• _RECORDS FOR THIS EXERCISE_
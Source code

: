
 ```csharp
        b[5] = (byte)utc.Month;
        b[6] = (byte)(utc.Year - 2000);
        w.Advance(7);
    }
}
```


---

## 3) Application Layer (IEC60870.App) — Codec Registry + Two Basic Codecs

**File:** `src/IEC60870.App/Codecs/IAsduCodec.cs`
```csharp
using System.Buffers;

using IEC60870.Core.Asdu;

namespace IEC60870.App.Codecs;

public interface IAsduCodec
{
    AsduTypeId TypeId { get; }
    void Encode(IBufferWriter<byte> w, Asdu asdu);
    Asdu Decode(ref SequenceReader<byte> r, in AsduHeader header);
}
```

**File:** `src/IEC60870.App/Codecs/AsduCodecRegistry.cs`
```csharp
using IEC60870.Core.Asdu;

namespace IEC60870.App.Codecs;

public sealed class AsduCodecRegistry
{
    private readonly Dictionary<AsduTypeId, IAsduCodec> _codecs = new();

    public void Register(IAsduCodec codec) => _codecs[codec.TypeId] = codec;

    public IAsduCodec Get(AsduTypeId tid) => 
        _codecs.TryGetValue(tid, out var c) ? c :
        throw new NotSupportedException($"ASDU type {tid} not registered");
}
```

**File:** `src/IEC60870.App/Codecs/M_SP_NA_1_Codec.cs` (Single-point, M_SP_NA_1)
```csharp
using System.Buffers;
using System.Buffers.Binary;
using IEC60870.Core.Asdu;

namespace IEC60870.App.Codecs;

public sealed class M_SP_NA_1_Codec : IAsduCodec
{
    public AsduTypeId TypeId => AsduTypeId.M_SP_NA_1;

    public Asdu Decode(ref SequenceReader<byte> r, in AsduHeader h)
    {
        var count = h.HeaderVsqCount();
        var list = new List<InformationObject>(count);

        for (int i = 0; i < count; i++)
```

• _ACTION ITEM_
Pick out every line above that holds the word "void" and copy it.

• _RESULT OF THIS EXERCISE_
    void Encode(IBufferWriter<byte> w, Asdu asdu);
    public void Register(IAsduCodec codec) => _codecs[codec.TypeId] = codec;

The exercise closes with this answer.